* [Material supplied]:
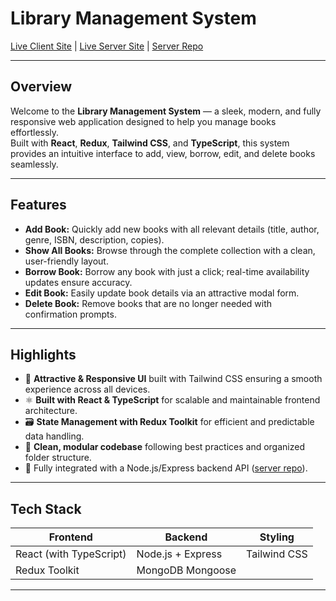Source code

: # Library Management System

[Live Client Site](https://library-management-system-client-five.vercel.app/) | [Live Server Site](https://library-management-server-main.vercel.app/) | [Server Repo](https://github.com/AnikHaque/Library-Management-System-Server)

---

## Overview

Welcome to the **Library Management System** — a sleek, modern, and fully responsive web application designed to help you manage books effortlessly.  
Built with **React**, **Redux**, **Tailwind CSS**, and **TypeScript**, this system provides an intuitive interface to add, view, borrow, edit, and delete books seamlessly.

---

## Features

- **Add Book:** Quickly add new books with all relevant details (title, author, genre, ISBN, description, copies).
- **Show All Books:** Browse through the complete collection with a clean, user-friendly layout.
- **Borrow Book:** Borrow any book with just a click; real-time availability updates ensure accuracy.
- **Edit Book:** Easily update book details via an attractive modal form.
- **Delete Book:** Remove books that are no longer needed with confirmation prompts.

---

## Highlights

- 🎨 **Attractive & Responsive UI** built with Tailwind CSS ensuring a smooth experience across all devices.
- ⚛️ **Built with React & TypeScript** for scalable and maintainable frontend architecture.
- 🗃️ **State Management with Redux Toolkit** for efficient and predictable data handling.
- 🧹 **Clean, modular codebase** following best practices and organized folder structure.
- 🔗 Fully integrated with a Node.js/Express backend API ([server repo](https://github.com/AnikHaque/Library-Management-System-Server)).

---

## Tech Stack

| Frontend                | Backend           | Styling      |
| ----------------------- | ----------------- | ------------ |
| React (with TypeScript) | Node.js + Express | Tailwind CSS |
| Redux Toolkit           | MongoDB Mongoose  |              |

---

* [About this exercise]: The answer is each line in which the word "https" occurs, copied from the material above.

* [Completed task]:
[Live Client Site](https://library-management-system-client-five.vercel.app/) | [Live Server Site](https://library-management-server-main.vercel.app/) | [Server Repo](https://github.com/AnikHaque/Library-Management-System-Server)
- 🔗 Fully integrated with a Node.js/Express backend API ([server repo](https://github.com/AnikHaque/Library-Management-System-Server)).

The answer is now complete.